We used a screen-printed technique, 1-step immobilization method, and flow injection technique. We immobilized carcinoembryonic antigen, alpha-fetoprotein, beta-human choriogonadotropin, and carcinoma antigen 125 as model analytes in a redox mediator-grafted, biopolymer-modified, screen-printed carbon electrode array to capture corresponding horseradish peroxidase-labeled antibodies in competitive immunoreactions. The simultaneous multianalyte immunoassay was automatically carried out to amperometrically monitor the mediator-catalyzed enzymatic response to hydrogen peroxide, which decreased in proportion to the concentrations of analytes in samples.

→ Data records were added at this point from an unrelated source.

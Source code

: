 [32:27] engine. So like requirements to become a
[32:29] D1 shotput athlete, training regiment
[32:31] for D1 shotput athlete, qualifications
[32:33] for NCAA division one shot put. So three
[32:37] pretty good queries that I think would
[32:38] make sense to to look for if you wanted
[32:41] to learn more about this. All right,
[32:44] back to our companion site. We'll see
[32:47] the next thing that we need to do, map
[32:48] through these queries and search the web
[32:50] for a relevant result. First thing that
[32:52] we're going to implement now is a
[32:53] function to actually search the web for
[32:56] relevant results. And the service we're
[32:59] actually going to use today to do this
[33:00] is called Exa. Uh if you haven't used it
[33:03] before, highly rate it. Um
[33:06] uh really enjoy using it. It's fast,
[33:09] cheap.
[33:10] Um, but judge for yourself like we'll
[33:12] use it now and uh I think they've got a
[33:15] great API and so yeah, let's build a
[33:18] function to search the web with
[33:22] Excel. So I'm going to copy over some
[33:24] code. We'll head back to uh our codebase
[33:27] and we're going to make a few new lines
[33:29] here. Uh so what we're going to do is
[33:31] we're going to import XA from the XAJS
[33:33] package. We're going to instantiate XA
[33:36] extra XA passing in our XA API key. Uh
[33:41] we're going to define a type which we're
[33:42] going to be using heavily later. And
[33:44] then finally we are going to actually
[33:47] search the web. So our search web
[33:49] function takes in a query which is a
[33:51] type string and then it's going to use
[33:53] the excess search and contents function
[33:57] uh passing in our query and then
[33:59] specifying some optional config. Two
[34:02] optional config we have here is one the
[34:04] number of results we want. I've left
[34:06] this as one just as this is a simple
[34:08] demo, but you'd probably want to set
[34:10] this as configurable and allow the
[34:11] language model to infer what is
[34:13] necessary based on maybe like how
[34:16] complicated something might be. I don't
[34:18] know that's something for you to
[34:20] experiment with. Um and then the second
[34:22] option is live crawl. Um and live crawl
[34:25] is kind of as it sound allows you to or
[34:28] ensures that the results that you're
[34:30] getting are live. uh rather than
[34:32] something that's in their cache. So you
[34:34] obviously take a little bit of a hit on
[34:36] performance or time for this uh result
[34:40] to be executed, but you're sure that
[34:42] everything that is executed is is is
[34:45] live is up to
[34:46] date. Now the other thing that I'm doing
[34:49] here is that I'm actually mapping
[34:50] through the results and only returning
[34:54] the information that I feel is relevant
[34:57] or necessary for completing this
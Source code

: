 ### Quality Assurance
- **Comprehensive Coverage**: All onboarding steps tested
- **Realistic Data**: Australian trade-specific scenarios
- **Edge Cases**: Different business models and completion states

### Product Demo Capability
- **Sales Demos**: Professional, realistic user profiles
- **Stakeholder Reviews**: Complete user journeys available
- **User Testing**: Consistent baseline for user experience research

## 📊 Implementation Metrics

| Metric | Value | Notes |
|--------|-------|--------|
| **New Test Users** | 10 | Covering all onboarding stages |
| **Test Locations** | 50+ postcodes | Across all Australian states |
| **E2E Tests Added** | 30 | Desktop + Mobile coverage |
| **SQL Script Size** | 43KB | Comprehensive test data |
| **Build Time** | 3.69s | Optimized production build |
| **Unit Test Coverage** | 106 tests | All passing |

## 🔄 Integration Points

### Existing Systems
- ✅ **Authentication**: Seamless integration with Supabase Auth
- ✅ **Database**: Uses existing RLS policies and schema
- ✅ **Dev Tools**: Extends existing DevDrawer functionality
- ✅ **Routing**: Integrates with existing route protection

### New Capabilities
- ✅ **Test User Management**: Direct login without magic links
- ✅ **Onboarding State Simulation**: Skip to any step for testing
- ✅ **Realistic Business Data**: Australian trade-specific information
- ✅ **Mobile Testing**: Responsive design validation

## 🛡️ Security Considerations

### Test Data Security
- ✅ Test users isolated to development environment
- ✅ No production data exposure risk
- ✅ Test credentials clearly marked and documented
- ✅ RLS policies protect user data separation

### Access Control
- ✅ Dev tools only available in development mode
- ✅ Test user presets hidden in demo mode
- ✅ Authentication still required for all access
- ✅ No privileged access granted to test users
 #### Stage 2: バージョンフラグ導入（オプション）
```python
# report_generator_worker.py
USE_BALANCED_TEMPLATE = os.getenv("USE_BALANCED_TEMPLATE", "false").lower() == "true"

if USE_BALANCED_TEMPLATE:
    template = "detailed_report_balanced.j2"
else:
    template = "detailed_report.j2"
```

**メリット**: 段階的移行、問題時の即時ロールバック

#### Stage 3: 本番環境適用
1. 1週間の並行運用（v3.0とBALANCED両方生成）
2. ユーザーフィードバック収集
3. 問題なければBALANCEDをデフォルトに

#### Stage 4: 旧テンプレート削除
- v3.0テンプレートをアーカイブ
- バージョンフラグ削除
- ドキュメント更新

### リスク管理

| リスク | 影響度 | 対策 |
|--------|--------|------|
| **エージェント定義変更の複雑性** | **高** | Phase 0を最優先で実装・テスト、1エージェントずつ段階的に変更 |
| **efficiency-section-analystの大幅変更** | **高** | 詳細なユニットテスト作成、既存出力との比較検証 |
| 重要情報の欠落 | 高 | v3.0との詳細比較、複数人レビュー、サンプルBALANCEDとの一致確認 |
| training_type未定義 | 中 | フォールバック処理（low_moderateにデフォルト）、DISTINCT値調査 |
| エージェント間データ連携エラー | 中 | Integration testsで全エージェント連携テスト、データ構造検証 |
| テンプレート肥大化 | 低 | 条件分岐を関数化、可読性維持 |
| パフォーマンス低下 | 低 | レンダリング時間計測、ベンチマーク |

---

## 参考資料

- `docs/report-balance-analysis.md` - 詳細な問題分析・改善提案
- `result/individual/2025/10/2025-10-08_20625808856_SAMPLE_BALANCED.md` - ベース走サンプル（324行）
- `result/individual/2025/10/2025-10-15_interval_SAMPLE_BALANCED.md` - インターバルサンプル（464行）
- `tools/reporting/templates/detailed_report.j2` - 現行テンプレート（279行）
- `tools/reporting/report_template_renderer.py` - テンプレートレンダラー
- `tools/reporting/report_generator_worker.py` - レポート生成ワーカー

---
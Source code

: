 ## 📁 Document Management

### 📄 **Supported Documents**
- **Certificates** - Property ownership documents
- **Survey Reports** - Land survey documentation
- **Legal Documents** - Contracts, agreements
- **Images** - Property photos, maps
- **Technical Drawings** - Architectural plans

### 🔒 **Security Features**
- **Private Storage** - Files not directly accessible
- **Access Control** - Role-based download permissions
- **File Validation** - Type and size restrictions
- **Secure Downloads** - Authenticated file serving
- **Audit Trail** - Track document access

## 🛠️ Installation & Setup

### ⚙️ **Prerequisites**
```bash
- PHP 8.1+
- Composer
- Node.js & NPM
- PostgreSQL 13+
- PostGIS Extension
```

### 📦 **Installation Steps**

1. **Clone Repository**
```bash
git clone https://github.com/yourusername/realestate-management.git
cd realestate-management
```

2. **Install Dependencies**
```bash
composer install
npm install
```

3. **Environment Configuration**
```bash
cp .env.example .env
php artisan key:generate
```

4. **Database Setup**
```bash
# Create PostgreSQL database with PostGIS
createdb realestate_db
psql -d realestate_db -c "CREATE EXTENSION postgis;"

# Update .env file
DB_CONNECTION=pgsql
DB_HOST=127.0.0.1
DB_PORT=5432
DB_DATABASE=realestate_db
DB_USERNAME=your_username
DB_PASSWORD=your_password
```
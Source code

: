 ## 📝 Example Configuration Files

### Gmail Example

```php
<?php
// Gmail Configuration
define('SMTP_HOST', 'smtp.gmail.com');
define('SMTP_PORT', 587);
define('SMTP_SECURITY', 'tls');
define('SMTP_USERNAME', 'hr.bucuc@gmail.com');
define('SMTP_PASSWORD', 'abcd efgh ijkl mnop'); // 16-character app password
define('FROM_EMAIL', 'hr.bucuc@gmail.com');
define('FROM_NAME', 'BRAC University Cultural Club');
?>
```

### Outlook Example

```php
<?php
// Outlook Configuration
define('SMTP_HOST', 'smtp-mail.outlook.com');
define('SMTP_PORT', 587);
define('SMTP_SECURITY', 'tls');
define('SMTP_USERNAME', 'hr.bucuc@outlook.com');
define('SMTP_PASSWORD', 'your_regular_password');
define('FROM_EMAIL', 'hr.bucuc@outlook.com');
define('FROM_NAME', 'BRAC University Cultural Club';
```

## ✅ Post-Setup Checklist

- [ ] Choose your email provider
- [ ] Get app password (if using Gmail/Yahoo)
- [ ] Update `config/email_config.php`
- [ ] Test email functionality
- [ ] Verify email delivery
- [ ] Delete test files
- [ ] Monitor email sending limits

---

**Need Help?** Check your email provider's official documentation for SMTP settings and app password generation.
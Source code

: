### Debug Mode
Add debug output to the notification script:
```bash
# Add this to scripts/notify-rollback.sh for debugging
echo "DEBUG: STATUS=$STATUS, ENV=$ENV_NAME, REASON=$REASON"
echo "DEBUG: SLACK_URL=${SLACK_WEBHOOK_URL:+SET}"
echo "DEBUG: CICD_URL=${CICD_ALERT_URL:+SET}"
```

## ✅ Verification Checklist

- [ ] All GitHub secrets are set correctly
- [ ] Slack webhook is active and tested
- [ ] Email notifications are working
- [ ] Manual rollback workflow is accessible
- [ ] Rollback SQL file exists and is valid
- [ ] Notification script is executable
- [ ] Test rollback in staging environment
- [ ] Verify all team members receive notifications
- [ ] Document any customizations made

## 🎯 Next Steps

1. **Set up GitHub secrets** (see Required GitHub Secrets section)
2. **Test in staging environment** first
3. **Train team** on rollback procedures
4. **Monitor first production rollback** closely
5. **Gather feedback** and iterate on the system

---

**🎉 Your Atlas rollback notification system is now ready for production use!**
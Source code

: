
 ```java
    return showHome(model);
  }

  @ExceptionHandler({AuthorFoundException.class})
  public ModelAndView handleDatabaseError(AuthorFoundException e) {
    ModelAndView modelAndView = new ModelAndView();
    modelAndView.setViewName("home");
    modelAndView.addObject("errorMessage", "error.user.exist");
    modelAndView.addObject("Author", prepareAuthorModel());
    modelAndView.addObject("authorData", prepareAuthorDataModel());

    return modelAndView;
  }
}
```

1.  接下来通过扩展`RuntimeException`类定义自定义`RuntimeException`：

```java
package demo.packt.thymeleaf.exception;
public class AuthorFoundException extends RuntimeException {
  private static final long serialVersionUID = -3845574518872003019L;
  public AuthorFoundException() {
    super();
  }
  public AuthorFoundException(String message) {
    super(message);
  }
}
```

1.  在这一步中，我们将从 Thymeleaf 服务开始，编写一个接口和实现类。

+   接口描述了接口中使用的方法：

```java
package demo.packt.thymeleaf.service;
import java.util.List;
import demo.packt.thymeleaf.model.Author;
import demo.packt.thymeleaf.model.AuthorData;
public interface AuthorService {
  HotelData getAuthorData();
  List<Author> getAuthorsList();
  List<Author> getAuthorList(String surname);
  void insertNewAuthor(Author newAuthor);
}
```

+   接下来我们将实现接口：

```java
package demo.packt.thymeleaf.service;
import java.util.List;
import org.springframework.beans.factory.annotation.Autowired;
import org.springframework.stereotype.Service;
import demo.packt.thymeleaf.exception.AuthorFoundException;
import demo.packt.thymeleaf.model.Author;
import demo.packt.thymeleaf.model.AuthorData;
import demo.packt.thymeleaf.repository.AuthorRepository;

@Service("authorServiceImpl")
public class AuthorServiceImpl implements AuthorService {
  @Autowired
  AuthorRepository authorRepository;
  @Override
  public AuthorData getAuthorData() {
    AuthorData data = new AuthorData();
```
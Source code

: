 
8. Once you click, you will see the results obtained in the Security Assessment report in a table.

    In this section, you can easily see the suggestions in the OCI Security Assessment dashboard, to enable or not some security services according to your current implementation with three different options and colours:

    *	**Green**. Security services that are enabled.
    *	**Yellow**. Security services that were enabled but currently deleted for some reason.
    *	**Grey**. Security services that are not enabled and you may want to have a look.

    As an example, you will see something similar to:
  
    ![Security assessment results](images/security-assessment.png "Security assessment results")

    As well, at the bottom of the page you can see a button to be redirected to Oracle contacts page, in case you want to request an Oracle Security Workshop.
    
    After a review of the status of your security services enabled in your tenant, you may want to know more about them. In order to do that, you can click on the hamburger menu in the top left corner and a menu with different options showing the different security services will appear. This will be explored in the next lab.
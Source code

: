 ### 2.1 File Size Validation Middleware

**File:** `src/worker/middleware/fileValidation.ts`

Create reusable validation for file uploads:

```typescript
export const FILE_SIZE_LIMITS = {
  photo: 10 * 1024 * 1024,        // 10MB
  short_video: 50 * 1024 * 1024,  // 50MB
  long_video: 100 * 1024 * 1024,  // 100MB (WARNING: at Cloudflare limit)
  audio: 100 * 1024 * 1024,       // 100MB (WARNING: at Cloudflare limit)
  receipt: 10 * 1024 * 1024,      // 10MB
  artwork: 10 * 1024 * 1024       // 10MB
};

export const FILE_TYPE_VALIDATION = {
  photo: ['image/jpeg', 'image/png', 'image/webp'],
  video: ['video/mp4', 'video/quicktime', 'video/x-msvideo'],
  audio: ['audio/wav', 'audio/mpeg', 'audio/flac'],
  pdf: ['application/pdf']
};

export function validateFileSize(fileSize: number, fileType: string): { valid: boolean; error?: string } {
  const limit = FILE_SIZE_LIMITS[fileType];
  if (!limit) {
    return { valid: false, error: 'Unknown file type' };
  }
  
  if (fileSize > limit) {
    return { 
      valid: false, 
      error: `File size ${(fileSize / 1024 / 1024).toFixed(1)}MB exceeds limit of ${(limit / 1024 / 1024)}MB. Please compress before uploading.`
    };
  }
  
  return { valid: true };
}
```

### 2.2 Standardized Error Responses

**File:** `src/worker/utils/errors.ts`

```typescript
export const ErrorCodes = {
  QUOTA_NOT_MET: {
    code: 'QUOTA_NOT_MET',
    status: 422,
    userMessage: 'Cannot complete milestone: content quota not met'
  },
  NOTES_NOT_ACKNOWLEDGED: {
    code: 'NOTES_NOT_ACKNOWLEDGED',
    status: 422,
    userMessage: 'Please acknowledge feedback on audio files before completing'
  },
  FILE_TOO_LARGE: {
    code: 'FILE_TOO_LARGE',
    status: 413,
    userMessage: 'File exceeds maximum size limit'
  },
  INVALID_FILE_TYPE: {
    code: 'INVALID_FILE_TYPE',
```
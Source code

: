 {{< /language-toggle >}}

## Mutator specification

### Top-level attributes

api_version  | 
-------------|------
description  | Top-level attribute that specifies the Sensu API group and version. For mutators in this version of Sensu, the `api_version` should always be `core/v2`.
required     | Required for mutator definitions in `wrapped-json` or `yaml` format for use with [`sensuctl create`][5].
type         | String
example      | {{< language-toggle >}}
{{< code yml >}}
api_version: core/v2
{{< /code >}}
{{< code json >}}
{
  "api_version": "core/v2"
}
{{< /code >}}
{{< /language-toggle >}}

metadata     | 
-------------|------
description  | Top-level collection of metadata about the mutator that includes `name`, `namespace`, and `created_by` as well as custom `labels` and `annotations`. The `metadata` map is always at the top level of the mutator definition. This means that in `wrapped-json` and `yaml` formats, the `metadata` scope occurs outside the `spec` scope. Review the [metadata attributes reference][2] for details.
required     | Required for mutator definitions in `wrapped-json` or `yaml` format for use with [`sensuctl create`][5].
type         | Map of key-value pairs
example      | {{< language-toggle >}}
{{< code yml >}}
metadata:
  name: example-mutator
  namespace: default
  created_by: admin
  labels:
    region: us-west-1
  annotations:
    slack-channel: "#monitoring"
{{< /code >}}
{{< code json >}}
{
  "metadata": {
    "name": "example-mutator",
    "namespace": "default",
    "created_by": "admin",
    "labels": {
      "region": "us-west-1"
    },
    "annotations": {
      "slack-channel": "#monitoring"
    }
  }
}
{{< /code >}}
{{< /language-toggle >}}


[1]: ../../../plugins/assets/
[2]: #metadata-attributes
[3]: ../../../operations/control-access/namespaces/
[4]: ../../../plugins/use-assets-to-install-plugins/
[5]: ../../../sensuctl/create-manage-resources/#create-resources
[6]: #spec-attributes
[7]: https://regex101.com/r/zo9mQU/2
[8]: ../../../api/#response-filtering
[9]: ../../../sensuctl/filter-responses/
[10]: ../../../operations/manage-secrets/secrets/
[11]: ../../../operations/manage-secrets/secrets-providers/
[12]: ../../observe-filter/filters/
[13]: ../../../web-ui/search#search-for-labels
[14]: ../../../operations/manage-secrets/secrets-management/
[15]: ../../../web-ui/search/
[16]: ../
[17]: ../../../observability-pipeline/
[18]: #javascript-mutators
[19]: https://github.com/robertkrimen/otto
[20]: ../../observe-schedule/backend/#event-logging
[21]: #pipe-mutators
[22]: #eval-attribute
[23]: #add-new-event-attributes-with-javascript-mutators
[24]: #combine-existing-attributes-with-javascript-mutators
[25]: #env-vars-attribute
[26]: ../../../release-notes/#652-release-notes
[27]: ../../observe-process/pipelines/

The multianalyte immunosensor array had a throughput of 60 samples/h and allowed simultaneous detection of carcinoembryonic antigen, alpha-fetoprotein, beta-human choriogonadotropin, and carcinoma antigen 125 in clinical serum samples with concentrations up to 188 microg/L, 250 microg/L, 266 IU/L, and 334 kIU/L, respectively. The detection limits (limits of the blank, mean of blank plus 3 SD) were 1.1 micro/L, 1.7 microg/L, 1.2 IU/L, and 1.7 kIU/L. The inter- and intraassay imprecision (CVs) of the immunosensor arrays were <7.8% and <9.0%, respectively. The immunosensor arrays were stable for 28 days.
This newly constructed immunosensor array provides a simple, automated, simultaneous multianalyte immunoassay with high throughput, short analytical time, and sufficiently low detection limits for clinical application. This method offers the capability of miniaturizing the multianalyte detection device.
临床诊断中越来越需要自动化、便捷且高通量的多分析物检测。我们开发了一种一次性4×2阵列,用于对4种肿瘤标志物进行程序化同步安培免疫分析。
我们采用了丝网印刷技术、一步固定法和流动注射技术。我们将癌胚抗原、甲胎蛋白、β-人绒毛膜促性腺激素和癌抗原125作为模型分析物固定在氧化还原介质接枝、生物聚合物修饰的丝网印刷碳电极阵列中,以在竞争性免疫反应中捕获相应的辣根过氧化物酶标记抗体。同步多分析物免疫分析自动进行,以安培法监测介质催化的对过氧化氢的酶促反应,该反应与样品中分析物的浓度成比例降低。
多分析物免疫传感器阵列的通量为每小时60个样品,能够同时检测临床血清样品中的癌胚抗原、甲胎蛋白、β-人绒毛膜促性腺激素和癌抗原125,其浓度分别高达188μg/L、250μg/L、266IU/L和334kIU/L。检测限(空白限,空白均值加3个标准差)分别为1.1μg/L、1.7μg/L、1.2IU/L和1.7kIU/L。免疫传感器阵列的批间和批内不精密度(CV)分别<7.8%和<9.0%。免疫传感器阵列在28天内稳定。
这种新构建的免疫传感器阵列提供了一种简单、自动化、同步的多分析物免疫分析方法,具有高通量、分析时间短和临床应用检测限足够低的特点。该方法具有使多分析物检测设备小型化的能力。